• **DIRECTIONS**
Reproduce the entries that follow, exactly and in full.

Dataset records:
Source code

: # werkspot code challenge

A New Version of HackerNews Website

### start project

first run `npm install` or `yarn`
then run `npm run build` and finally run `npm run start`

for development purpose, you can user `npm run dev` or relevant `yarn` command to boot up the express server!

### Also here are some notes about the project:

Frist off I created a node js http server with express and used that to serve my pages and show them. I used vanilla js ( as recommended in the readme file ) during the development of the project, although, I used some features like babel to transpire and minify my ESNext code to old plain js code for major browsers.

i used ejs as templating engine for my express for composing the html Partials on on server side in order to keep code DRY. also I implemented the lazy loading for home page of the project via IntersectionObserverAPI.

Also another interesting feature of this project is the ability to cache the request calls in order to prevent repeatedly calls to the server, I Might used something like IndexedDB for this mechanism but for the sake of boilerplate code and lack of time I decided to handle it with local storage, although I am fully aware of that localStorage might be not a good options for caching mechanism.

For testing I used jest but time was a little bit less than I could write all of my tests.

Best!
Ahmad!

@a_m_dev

• **TASK RESULT**
Source code

: # werkspot code challenge

A New Version of HackerNews Website

### start project

first run `npm install` or `yarn`
then run `npm run build` and finally run `npm run start`

for development purpose, you can user `npm run dev` or relevant `yarn` command to boot up the express server!

### Also here are some notes about the project:

Frist off I created a node js http server with express and used that to serve my pages and show them. I used vanilla js ( as recommended in the readme file ) during the development of the project, although, I used some features like babel to transpire and minify my ESNext code to old plain js code for major browsers.

i used ejs as templating engine for my express for composing the html Partials on on server side in order to keep code DRY. also I implemented the lazy loading for home page of the project via IntersectionObserverAPI.

Also another interesting feature of this project is the ability to cache the request calls in order to prevent repeatedly calls to the server, I Might used something like IndexedDB for this mechanism but for the sake of boilerplate code and lack of time I decided to handle it with local storage, although I am fully aware of that localStorage might be not a good options for caching mechanism.

For testing I used jest but time was a little bit less than I could write all of my tests.

Best!
Ahmad!

@a_m_dev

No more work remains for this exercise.